I realized it’s been a while since I’ve last posted a recipe or meal plan. Truth be told I’ve fallen out of my Sunday meal-prep routine due to quite a busy schedule of late. With the long weekend coming up, I decided to revisit meal-prep and cook a couple of meals for Monday to Wednesday, so I don’t succumb to last minute food deliveries. Both meals are fairly simple as I’d be the only one eating them. Noor is abroad on a work trip all week–usually, this would sadden me but I could use some quiet this week to study for a professional exam next month!
Grr, don’t let me digress–back to meal-prep. Before I get into the recipes, let’s clarify what the “weight loss” in the title of this post means. It doesn’t mean starving or crazy “dieting” in anyway. For this post, it means a healthy way to lose the couple of kilos I’ve gained because of food deliveries and lack of exercise in the last incredibly busy couple of months. A couple of kilos here and there is business as usual for me, so don’t expect a weight loss transformation or any of that following this post. I just thought I’d share some of my tips with you in case you’re in a similar boat.
For this week, I prepared a simple low-calorie quinoa and lentil soup that I could have as my dinner and a fruit salad that I could enjoy chilled for lunch. Beware I’ll eat other foods as I desire but having these two items prepared will make sure I don’t impulsively order greasy takeout. And with that, let’s get into the recipes!
EASY PEASY FRUIT SALAD
With the weather warming up, I couldn’t think of a better lunch than a bowl of chilled summer fruit. This should be enough sustenance for me as long as I’ve breakfast in the morning and a mid-afternoon snack.
Servings 3 – 4
- Apple 1
- Pineapple 1 1/2 cups
- Grapes 3/4 cup
- Gala melon 1
- Lime 1/2 (optional)
- Leave the grapes whole and chop all other fruit to bite-sized pieces.
- Juice half of the lime over the fruit and mix well.
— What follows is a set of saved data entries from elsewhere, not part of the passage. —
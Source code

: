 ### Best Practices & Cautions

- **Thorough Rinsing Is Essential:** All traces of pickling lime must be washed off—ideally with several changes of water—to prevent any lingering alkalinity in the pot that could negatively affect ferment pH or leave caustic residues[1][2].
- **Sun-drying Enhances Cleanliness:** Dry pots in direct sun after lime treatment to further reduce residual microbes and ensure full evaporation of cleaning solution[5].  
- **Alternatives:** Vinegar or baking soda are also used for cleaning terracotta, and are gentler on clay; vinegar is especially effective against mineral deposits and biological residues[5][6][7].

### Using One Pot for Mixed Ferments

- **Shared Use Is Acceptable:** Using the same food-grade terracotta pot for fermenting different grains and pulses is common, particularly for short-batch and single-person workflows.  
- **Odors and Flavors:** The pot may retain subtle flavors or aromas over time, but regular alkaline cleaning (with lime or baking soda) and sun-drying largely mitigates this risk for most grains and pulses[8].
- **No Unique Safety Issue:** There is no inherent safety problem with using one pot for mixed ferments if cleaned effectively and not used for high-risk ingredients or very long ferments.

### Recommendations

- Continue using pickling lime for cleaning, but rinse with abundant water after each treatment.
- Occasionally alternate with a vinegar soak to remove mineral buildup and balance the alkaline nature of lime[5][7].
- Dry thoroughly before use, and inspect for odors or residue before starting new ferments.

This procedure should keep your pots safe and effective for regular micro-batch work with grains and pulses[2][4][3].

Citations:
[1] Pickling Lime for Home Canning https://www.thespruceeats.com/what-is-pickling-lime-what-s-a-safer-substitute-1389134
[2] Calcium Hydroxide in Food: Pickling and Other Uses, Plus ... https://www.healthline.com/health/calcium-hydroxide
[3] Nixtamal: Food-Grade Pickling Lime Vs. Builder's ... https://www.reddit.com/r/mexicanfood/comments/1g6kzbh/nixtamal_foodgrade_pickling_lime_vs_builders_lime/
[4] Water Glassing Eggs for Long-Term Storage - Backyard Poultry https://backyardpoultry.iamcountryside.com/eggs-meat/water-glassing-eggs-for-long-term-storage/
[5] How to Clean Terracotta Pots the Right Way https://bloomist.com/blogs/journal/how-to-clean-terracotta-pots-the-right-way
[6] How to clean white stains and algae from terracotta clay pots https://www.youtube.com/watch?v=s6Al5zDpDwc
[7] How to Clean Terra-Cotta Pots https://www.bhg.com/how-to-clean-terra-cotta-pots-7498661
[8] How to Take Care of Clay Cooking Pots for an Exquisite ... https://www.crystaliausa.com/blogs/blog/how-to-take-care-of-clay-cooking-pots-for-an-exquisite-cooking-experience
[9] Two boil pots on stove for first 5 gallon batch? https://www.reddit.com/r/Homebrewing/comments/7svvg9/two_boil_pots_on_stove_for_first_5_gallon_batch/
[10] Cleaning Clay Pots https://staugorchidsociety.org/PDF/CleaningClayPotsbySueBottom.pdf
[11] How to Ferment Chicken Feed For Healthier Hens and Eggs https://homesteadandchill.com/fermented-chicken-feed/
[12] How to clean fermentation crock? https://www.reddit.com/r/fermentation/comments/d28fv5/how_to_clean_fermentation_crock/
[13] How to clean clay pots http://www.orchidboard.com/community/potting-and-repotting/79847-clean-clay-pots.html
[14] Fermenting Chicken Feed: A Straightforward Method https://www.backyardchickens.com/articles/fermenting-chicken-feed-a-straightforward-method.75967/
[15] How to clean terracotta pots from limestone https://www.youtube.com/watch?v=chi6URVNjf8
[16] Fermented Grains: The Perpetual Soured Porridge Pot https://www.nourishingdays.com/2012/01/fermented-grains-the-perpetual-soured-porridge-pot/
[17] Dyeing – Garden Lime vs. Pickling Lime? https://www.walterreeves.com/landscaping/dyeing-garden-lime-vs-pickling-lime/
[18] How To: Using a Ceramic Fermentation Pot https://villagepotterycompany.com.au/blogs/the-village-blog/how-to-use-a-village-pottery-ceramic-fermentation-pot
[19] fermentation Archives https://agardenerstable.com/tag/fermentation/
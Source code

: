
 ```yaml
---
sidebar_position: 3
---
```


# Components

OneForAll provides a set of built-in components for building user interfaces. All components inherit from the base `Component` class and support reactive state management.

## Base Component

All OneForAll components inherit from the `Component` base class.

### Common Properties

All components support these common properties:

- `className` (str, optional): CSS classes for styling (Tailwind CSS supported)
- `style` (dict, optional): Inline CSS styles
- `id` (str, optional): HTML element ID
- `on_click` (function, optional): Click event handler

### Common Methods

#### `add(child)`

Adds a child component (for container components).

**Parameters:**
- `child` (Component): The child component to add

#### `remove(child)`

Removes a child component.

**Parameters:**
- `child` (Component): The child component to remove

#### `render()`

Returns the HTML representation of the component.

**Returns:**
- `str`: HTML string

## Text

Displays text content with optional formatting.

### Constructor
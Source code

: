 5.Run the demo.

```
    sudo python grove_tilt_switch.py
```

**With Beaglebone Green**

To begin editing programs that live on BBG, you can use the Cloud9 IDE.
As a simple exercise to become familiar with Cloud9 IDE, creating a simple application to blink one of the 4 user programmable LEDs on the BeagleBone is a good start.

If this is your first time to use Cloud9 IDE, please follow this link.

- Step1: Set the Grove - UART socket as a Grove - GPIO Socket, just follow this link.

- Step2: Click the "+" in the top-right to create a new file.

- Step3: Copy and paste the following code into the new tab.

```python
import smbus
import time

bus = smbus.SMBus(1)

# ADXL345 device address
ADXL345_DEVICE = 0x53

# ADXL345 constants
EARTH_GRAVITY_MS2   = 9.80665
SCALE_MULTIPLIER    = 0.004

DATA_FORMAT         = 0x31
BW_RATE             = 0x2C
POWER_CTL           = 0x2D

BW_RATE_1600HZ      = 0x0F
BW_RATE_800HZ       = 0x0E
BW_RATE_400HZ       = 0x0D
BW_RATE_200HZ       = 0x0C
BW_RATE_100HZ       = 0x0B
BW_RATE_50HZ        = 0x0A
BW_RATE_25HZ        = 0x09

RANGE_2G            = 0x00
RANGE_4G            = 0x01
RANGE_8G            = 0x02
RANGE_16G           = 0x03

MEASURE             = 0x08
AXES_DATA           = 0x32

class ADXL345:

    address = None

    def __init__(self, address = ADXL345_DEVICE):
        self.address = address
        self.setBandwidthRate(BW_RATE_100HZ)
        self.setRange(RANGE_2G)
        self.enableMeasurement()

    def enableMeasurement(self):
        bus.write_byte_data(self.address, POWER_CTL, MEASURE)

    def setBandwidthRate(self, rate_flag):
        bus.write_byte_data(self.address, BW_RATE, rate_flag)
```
- Refrigerate the salad and serve chilled.
- When serving, you can add a banana.
- Would also make a good breakfast with plain yogurt.
- Combine with a boiled egg for a more wholesome lunch (both fruit salad and boiled egg pack well).
- The lime will ensure the apples don’t brown too quickly.
LENTIL & QUINOA SOUP
The recipe for this soup is inspired by this Vegetable Lentil Quinoa Soup recipe on Carve Your Craving. Khushboo’s recipe is made in an instant pot whereas I made mine in a dutch oven on a stove. The soup comes together in about an hour and in one pot only. Yay to that! It’s an extremely versatile recipe that allows you to use lentils and vegetables of your choosing, so no need to stick by the rules here, folks!
- Lentils 1/2 cup
- Olive oil 1 tbsp
- Onion 1
- Garlic cloves (crushed) 3
- Tomatoes 2
- Carrots (in a jar) 1 1/2 cups
- Celery stalks 4
- Red chili powder 1 tsp
- Turmeric powder 1/2 tsp
- Cumin powder 1/2 tsp
- Quinoa 1/2 cup
- Soak the lentils for at least an hour and rinse off.
- Chop an onion and sauté in oil on medium low heat.
- When the onion is translucent, add the crushed garlic cloves and cook until fragrant.
- Add vegetables, lentils and spices to the pot and mix well for a couple of minutes.
- Pour 1 liter of water and cover when it has come to a boil. Let cook on medium low heat until the lentils have cooked.
- Add quinoa into the pot and cover until cooked (about 10 minutes. If you would like the soup to be more runny, add extra water at this point.
- Garnish with coriander and salt, enjoy!
Disclaimer: I’m not a dietician or nutritionist and this post doesn’t constitute professional advice. Food and eating habits are personal to everyone. This post only shares what works for me.